Mais ce mot de macab communique à chacun de nous un frisson. Un poilu prend la parole :

— Pas besoin de s’en faire. Ceux qui doivent mourir sont déjà condamnés. C’est peut-être moi ! c’est peut-être lui ! c’est peut-être un autre !

— C’est peut-être tous ! réplique un homme. Écoutez ça ! c’est la fin du monde...

— Oh ! nous écrions-nous tous ensemble.

— Mais, dit Férat, puisque c’est nous qui tirons, b... d’idiot !

— Ecoutez ça ! reprend le lugubre prophète.

Et dans le silence des voix, nous tendons l’oreille aux bruits décuplés de l’orage. Ils grandissent de minute en minute. On dirait parfois qu’ils sortent du centre de la terre, tant la terre mugit, secouée. Je me transporte en esprit aux époques de la préhistoire où s’élabora le monde, dans les tremblements du sol et dans le feu.

— Il y a des jours que cela dure !... murmure un soldat comme dans un rêve.

— Il y a des années ! réplique un autre.

Le premier pense à la bataille du moment, le deuxième à la guerre qu’il a connue dans tous les corps maudits depuis 1914.

Nous nous taisons longuement...

Puis, Bachelier élève la voix, en réponse à la prophétie de tout à l’heure, oubliée déjà.

— Il n’y aura personne de touché, peut-être.

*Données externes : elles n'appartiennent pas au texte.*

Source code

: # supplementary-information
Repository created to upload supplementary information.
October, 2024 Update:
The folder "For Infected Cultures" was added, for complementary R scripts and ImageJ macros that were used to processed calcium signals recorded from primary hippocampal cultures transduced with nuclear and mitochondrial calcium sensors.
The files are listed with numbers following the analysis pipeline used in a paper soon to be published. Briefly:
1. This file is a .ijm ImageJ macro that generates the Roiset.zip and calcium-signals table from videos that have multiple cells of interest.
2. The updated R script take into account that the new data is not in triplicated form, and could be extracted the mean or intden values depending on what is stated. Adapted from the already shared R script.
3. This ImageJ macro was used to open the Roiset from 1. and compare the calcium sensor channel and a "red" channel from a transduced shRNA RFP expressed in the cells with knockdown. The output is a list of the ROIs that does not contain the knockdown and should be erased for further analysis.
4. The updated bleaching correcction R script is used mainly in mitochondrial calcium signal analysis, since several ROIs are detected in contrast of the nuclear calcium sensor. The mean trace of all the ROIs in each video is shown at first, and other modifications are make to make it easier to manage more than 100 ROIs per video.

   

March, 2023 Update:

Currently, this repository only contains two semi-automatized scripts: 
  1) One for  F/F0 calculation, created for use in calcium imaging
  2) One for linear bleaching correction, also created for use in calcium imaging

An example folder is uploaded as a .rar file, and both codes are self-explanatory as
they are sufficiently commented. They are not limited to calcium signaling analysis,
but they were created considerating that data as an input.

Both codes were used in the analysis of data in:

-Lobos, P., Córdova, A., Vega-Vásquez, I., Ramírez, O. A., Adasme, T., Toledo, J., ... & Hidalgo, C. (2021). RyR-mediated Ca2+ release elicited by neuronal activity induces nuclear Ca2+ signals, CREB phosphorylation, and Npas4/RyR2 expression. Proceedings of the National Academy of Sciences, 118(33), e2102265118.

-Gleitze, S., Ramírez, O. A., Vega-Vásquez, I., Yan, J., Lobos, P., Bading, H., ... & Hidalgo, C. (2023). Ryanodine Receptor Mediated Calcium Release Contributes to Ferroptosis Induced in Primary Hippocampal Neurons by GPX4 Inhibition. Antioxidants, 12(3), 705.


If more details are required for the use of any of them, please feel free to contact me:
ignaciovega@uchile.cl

On s’empare de ce fragile espoir et l’on dit :

— Peut-être !

— Ça c’est vu, ces choses-là !

— Des fois !

— Pas souvent !

Chacun s’isole et s’enferme en lui-même. Je me mets à prier dans mon cœur, comme à Verdun.

...Un agent de liaison, à l’entrée, demande si cet abri est bien celui du sergent Sirey.

— Présent ! répond Sirey, c’est bien ici !

— C’est du génie que je vous amène !

Les soldats du génie, au nombre de dix environ, descendent les degrés de l’escalier de terre.